### What the task asks
This exercise calls for every line of the listing below that contains the word "选择器n".
*** Information given ***
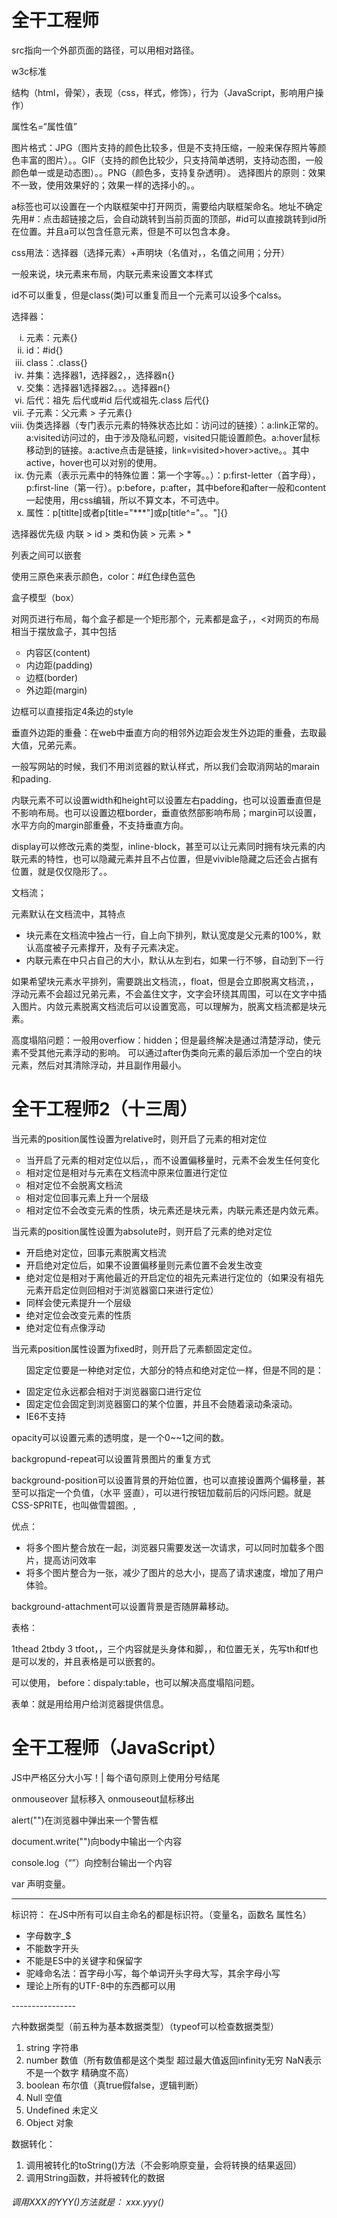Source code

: <h1>
    全干工程师
</h1>



src指向一个外部页面的路径，可以用相对路径。

w3c标准

结构（html，骨架），表现（css，样式，修饰），行为（JavaScript，影响用户操作）

属性名=“属性值”

图片格式：JPG（图片支持的颜色比较多，但是不支持压缩，一般来保存照片等颜色丰富的图片）。。GIF（支持的颜色比较少，只支持简单透明，支持动态图，一般颜色单一或是动态图）。。PNG（颜色多，支持复杂透明）。 选择图片的原则：效果不一致，使用效果好的；效果一样的选择小的。。

a标签也可以设置在一个内联框架中打开网页，需要给内联框架命名。地址不确定先用#：点击超链接之后，会自动跳转到当前页面的顶部，#id可以直接跳转到id所在位置。并且a可以包含任意元素，但是不可以包含本身。

css用法：选择器（选择元素）+声明块（名值对，，名值之间用；分开）

一般来说，块元素来布局，内联元素来设置文本样式

id不可以重复，但是class(类)可以重复而且一个元素可以设多个calss。

<!--选择器要尽量的短,*选中所有元素-->

选择器：

<ol type=i>
    <li>元素：元素{}</li>
    <li>id：#id{}</li>
    <li>class：.class{}</li>
    <li>并集：选择器1，选择器2，，选择器n{}</li>
    <li>交集：选择器1选择器2。。。选择器n{}</li>
    <li>后代：祖先 后代或#id 后代或祖先.class 后代{}</li>
    <li>子元素：父元素 > 子元素{}</li>
    <li>伪类选择器（专门表示元素的特殊状态比如：访问过的链接）：a:link正常的。a:visited访问过的，由于涉及隐私问题，visited只能设置颜色。a:hover鼠标移动到的链接。a:active点击是链接，link=visited>hover>active。。其中active，hover也可以对别的使用。</li>
    <li>伪元素（表示元素中的特殊位置：第一个字等。。）：p:first-letter（首字母），p:first-line（第一行）。p:before，p:after，其中before和after一般和content一起使用，用css编辑，所以不算文本，不可选中。</li>
    <li>属性：p[titlte]或者p[title="***"]或p[title^="。。"]{}<!--选择以。。开的的title--></li>
</ol>



选择器优先级	内联	>	id	>	类和伪装	>	元素	>	*

列表之间可以嵌套

使用三原色来表示颜色，color：#红色绿色蓝色<!--1.rgb(000/%,000/%,000/%)0--表示每个颜色的浓度，还可以用三个十六进制的数来表示，如果两个位数的数重复，可以写一个-->



<!--这是重要的一部分-->

盒子模型（box）

对网页进行布局，每个盒子都是一个矩形那个，元素都是盒子，，<对网页的布局相当于摆放盒子，其中包括

<ul type=circle>
    <li>内容区(content)</li>
    <li>内边距(padding)</li>
    <li>边框(border)</li>
    <li>外边距(margin)</li>
</ul>

边框可以直接指定4条边的style

垂直外边距的重叠：在web中垂直方向的相邻外边距会发生外边距的重叠，去取最大值，兄弟元素。

一般写网站的时候，我们不用浏览器的默认样式，所以我们会取消网站的marain和pading.

内联元素不可以设置width和height可以设置左右padding，也可以设置垂直但是不影响布局。也可以设置边框border，垂直依然部影响布局；margin可以设置，水平方向的margin部重叠，不支持垂直方向。

display可以修改元素的类型，inline-block，甚至可以让元素同时拥有块元素的内联元素的特性，也可以隐藏元素并且不占位置，但是vivible隐藏之后还会占据有位置，就是仅仅隐形了。。 

文档流；

元素默认在文档流中，其特点

<ul >
    <li>块元素在文档流中独占一行，自上向下排列，默认宽度是父元素的100%，默认高度被子元素撑开，及有子元素决定。</li>
    <li>内联元素在中只占自己的大小，默认从左到右，如果一行不够，自动到下一行</li>
</ul>

如果希望块元素水平排列，需要跳出文档流，，float，但是会立即脱离文档流，，浮动元素不会超过兄弟元素，不会盖住文字，文字会环绕其周围，可以在文字中插入图片。内敛元素脱离文档流后可以设置宽高，可以理解为，脱离文档流都是块元素。

高度塌陷问题：一般用overfiow：hidden；但是最终解决是通过清楚浮动，<!--clear：left/right/both-->使元素不受其他元素浮动的影响。 可以通过after伪类向元素的最后添加一个空白的块元素，然后对其清除浮动，并且副作用最小。

<h1>全干工程师2（十三周）</h1>
当元素的position属性设置为relative时，则开启了元素的相对定位

<ul type="circle">
    <li>当开启了元素的相对定位以后，，而不设置偏移量时，元素不会发生任何变化</li>
    <li>相对定位是相对与元素在文档流中原来位置进行定位</li>
    <li>相对定位不会脱离文档流</li>  
    <li>相对定位回事元素上升一个层级</li>  
    <li>相对定位不会改变元素的性质，块元素还是块元素，内联元素还是内敛元素。</li>  
</ul>

当元素的position属性设置为absolute时，则开启了元素的绝对定位

<ul type="square">
	<li>开启绝对定位，回事元素脱离文档流</li>
    <li>开启绝对定位后，如果不设置偏移量则元素位置不会发生改变</li>
    <li>绝对定位是相对于离他最近的开启定位的祖先元素进行定位的（如果没有祖先元素开启定位则回相对于浏览器窗口来进行定位）</li>
    <li>同样会使元素提升一个层级</li>
    <li>绝对定位会改变元素的性质</li>
    <li>绝对定位有点像浮动</li>
</ul>

当元素position属性设置为fixed时，则开启了元素额固定定位。

<ul>
 <p>
     固定定位要是一种绝对定位，大部分的特点和绝对定位一样，但是不同的是：
    </p>
    <li>固定定位永远都会相对于浏览器窗口进行定位</li>
    <li>固定定位会固定到浏览器窗口的某个位置，并且不会随着滚动条滚动。</li>
    <li>IE6不支持</li>
</ul>



opacity可以设置元素的透明度，是一个0~~1之间的数。



backgropund-repeat可以设置背景图片的重复方式

background-position可以设置背景的开始位置，也可以直接设置两个偏移量，甚至可以指定一个负值，（水平 竖直），可以进行按钮加载前后的闪烁问题。就是CSS-SPRITE，也叫做雪碧图。,  

优点：

<ul>
    <Li>将多个图片整合放在一起，浏览器只需要发送一次请求，可以同时加载多个图片，提高访问效率</Li>
    <li>将多个图片整合为一张，减少了图片的总大小，提高了请求速度，增加了用户体验。</li>
</ul>



background-attachment可以设置背景是否随屏幕移动。	 



表格：

1thead		2tbdy		3 tfoot，，三个内容就是头身体和脚，，和位置无关，先写th和tf也是可以发的，并且表格是可以嵌套的。

可以使用，  before：dispaly:table，也可以解决高度塌陷问题。



表单：就是用给用户给浏览器提供信息。



<h1>
    全干工程师（JavaScript）
</h1>



<script type="text/javascript" src="??/ ??.js"> </script>
JS中严格区分大小写！|  每个语句原则上使用分号结尾

onmouseover  鼠标移入      onmouseout鼠标移出	

alert("")在浏览器中弹出来一个警告框

document.write("")向body中输出一个内容

console.log（“”）向控制台输出一个内容

var  声明变量。

---------------------------------------------------------------------------------------

标识符： 在JS中所有可以自主命名的都是标识符。（变量名，函数名 属性名）

<ul>
    <li>字母数字_$</li>
	<li>不能数字开头</li>
    <li>不能是ES中的关键字和保留字</li>
	<li>驼峰命名法：首字母小写，每个单词开头字母大写，其余字母小写</li>
    <LI>理论上所有的UTF-8中的东西都可以用</LI>
</ul>
----------------

六种数据类型（前五种为基本数据类型）（typeof可以检查数据类型）

<ol>
    <li>string 字符串</li><LI>number 数值（所有数值都是这个类型 超过最大值返回infinity无穷 NaN表示不是一个数字 精确度不高）</LI><LI>boolean 布尔值（真true假false，逻辑判断）</LI><LI>Null 空值</LI>
    <LI>Undefined 未定义</LI><LI>Object 对象</LI>
</ol>

<!--加上引号为字符串，，不加为变量-->

数据转化：

<ol>
    <Li>调用被转化的toString()方法（不会影响原变量，会将转换的结果返回）</Li>
    <LI>调用String函数，并将被转化的数据</LI>
</ol>



<h6>
调用XXX的YYY()方法就是： xxx.yyy()
</h6>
*** End of Information given ***
### The completed task
    <li>并集：选择器1，选择器2，，选择器n{}</li>
    <li>交集：选择器1选择器2。。。选择器n{}</li>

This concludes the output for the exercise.